18. I acknowledge that there is merit in the submission of Mr Killeen. On the basis that he offers support for the application, I grant leave to appeal.
19. The tribunal had the difficulty, in the appellant’s absence, of seeking to glean all its evidence from the documents before it. The appellant had referred to “hypos” in his self-assessment questionnaire. The tribunal acknowledged these statements, but had not considered them sufficiently reliable evidence from which to conclude the appellant was under a relevant limitation.

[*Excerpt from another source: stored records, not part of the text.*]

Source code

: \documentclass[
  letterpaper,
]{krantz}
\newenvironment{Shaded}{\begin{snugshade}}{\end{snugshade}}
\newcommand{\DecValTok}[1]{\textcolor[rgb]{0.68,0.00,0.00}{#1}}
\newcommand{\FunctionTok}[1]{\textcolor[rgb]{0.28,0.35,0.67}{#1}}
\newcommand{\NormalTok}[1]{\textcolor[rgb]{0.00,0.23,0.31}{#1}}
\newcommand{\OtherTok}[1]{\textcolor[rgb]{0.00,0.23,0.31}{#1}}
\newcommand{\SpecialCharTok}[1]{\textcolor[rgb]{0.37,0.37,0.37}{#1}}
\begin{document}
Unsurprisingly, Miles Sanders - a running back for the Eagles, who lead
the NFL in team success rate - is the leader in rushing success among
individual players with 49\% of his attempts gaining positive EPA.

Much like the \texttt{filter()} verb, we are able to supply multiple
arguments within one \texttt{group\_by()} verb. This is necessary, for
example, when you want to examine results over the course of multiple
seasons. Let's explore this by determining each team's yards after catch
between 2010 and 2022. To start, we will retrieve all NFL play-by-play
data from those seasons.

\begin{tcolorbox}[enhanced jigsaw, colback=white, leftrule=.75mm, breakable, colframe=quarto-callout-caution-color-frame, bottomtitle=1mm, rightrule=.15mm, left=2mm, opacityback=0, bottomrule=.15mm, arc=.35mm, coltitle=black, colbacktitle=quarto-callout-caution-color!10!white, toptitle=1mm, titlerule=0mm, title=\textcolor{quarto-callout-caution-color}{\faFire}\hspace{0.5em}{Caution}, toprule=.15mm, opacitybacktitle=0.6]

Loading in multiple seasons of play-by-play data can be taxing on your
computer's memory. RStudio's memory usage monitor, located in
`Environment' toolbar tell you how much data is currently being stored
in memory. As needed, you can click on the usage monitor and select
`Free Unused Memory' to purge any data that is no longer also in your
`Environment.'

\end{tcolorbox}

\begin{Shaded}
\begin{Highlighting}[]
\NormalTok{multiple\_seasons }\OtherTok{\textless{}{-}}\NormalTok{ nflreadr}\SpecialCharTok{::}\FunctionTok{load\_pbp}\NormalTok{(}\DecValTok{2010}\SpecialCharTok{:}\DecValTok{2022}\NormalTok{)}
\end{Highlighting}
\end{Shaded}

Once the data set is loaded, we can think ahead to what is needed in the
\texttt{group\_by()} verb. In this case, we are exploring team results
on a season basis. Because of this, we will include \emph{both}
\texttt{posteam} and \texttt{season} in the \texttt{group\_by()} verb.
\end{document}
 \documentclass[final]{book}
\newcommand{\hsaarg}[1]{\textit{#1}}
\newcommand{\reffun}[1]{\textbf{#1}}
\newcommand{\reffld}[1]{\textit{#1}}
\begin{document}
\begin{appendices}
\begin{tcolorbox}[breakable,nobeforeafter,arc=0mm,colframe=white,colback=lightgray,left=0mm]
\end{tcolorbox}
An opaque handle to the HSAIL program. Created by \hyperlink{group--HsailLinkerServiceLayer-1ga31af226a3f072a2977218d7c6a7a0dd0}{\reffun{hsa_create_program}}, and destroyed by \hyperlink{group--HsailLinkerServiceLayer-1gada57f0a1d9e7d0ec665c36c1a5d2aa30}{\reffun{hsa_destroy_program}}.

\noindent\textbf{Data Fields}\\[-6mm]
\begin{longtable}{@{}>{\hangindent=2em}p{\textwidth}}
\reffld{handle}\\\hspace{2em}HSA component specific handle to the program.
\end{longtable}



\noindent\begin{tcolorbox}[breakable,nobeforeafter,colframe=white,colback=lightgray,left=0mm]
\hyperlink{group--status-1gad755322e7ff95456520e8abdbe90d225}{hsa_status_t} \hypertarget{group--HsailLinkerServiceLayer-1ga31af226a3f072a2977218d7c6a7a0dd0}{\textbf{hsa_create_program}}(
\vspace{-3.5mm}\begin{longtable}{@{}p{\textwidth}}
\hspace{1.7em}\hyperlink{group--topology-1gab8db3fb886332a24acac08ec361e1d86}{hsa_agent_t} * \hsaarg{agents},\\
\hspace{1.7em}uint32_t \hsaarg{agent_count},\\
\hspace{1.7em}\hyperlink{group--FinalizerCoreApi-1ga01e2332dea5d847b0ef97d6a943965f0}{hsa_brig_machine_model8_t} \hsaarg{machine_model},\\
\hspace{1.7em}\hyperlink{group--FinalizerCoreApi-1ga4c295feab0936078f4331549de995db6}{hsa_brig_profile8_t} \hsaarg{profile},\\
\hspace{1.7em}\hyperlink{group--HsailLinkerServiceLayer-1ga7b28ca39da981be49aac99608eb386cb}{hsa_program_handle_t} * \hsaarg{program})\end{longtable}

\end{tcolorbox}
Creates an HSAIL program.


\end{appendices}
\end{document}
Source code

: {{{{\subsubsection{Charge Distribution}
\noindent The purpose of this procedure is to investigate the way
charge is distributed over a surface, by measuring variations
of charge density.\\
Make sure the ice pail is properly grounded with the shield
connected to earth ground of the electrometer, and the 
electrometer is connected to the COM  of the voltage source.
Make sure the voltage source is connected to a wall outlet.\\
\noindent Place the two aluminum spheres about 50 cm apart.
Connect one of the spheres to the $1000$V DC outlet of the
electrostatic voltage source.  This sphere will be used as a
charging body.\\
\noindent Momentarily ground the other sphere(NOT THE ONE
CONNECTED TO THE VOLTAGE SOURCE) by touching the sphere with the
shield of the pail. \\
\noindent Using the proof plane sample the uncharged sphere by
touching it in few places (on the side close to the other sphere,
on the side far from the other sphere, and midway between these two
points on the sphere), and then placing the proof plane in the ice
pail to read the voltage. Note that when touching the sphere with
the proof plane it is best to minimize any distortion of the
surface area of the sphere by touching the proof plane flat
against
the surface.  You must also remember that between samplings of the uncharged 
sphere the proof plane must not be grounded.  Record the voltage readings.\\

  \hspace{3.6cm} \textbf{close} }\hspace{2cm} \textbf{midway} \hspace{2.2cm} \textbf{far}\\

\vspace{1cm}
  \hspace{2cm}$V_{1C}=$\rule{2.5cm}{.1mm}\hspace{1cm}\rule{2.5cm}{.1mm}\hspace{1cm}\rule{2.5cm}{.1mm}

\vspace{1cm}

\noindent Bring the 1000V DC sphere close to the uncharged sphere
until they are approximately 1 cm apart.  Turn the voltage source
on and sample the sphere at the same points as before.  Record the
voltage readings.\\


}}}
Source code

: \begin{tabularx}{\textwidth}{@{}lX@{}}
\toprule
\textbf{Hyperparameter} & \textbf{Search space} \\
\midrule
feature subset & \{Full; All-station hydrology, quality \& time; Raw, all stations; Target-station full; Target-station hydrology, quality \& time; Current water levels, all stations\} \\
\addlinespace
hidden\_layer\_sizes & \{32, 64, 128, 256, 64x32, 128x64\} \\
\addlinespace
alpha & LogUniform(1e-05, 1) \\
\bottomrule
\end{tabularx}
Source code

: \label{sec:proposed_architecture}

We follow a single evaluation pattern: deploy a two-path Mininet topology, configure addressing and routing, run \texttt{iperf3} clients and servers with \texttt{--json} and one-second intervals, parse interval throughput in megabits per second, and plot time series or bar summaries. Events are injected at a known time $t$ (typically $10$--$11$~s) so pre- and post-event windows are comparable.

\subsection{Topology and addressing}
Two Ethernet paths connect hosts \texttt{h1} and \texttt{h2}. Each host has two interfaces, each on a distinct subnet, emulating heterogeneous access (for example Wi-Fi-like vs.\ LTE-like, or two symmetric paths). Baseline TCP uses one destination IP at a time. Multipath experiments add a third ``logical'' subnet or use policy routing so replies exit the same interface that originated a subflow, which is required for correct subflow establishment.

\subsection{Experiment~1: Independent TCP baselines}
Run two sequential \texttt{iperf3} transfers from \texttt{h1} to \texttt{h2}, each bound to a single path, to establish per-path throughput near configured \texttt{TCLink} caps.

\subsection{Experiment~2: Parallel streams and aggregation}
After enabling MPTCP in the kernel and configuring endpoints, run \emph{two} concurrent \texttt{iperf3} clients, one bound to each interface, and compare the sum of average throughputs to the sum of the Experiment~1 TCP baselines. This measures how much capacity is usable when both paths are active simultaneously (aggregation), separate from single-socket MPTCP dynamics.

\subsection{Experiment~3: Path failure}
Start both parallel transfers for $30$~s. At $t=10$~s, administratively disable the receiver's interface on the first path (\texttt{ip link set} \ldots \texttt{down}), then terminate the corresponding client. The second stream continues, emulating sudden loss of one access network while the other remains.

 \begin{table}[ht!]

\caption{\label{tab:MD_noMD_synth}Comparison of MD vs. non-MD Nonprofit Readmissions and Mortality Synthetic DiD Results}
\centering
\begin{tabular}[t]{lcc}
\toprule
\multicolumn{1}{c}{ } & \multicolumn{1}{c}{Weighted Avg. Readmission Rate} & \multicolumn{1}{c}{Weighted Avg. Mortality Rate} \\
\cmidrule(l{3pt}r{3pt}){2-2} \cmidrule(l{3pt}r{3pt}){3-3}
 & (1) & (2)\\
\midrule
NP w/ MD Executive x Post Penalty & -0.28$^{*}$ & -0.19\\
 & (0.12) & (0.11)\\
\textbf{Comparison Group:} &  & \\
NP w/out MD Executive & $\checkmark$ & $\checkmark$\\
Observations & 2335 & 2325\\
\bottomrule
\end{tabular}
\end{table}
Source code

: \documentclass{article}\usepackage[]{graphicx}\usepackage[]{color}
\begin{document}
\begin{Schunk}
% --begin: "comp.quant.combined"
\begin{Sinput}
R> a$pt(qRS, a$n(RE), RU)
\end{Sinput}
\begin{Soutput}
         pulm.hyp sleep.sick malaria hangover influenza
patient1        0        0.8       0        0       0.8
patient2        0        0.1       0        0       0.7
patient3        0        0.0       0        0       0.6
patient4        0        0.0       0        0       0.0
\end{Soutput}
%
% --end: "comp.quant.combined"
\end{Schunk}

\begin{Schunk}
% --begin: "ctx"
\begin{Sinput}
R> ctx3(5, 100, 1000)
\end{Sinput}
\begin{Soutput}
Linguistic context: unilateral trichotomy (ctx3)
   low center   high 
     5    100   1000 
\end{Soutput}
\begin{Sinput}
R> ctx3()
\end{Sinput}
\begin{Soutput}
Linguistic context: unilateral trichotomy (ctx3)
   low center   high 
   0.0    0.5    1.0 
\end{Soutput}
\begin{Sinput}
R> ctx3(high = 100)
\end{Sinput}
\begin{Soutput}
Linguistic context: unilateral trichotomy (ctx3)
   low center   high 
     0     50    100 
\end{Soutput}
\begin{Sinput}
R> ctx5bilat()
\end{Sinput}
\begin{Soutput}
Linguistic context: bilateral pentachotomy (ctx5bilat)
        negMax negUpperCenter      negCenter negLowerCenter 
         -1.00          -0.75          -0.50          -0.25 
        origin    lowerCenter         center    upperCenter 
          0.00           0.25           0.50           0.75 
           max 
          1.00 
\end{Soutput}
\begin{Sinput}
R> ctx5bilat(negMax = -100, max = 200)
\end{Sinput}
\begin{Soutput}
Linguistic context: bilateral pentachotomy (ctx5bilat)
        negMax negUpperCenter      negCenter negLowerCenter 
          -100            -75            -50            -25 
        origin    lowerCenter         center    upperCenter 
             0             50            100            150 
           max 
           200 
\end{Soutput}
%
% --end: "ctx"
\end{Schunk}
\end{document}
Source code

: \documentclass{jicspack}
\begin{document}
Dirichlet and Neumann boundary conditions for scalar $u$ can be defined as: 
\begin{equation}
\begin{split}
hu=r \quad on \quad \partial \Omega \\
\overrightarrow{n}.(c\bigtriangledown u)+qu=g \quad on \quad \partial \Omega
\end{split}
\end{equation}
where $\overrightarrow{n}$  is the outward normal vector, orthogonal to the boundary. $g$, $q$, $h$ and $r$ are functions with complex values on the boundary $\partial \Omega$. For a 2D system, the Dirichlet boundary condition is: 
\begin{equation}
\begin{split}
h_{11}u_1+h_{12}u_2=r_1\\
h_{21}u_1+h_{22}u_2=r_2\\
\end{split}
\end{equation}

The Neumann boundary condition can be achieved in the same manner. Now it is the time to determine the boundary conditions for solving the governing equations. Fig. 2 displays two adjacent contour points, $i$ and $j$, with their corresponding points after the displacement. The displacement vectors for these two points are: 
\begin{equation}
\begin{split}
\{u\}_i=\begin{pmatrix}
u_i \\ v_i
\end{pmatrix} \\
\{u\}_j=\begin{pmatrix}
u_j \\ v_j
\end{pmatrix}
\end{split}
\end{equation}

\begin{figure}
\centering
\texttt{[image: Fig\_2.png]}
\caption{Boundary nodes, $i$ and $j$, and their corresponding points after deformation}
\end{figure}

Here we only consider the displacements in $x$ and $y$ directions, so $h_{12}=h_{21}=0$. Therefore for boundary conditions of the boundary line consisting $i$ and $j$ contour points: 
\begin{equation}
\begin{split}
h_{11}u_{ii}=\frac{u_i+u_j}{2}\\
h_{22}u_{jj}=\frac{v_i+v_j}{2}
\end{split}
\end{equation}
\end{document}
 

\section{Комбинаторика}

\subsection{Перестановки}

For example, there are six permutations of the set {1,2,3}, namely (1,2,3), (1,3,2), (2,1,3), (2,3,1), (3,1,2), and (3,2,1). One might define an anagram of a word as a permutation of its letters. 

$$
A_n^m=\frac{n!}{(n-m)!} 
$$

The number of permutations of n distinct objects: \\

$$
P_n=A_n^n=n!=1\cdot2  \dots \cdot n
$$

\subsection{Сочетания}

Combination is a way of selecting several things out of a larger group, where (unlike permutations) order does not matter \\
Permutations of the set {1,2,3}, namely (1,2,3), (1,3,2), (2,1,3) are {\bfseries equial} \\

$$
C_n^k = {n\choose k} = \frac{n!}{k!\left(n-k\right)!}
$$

20. However, as pointed out by Mr Killeen the tribunal had referred to a number of documents expressly, but not the GP factual report or GP letter. Each of these had indicated supervision needs with blood monitoring and reduced awareness of hypos, with regular hypoglycaemic events. While their omission from the list of documents considered does not necessarily indicate that they were not considered, the text of the record of proceedings does not suggest any awareness of them on the part of the tribunal.
21. This is a case where the relevant number of points claimed for daily living and mobility may not be enough to lead to an award, and that a material error in the sense of conclusively affecting the outcome may not have occurred. However, it appears that procedural unfairness may have been present if the particular documents were overlooked. It is akin to the setting aside jurisdiction under regulation 57 of the Social Security and Child Support (Decisions and Appeals) Regulations (NI) 1999, when a document may not have been placed before the tribunal at the appropriate time. In cases such as the present one, such an oversight may affect the tribunal’s overall assessment of credibility going beyond particular descriptors. I consider that it is enough that the error may potentially have affected the outcome in order to give rise to an error of law.
22. I grant leave to appeal. I allow the appeal and I set aside the decision of the appeal tribunal. I refer the appeal to a newly constituted tribunal for determination. I direct that the appellant should be afforded a further opportunity to decide if he wishes to attend an oral hearing to explain his needs in greater detail.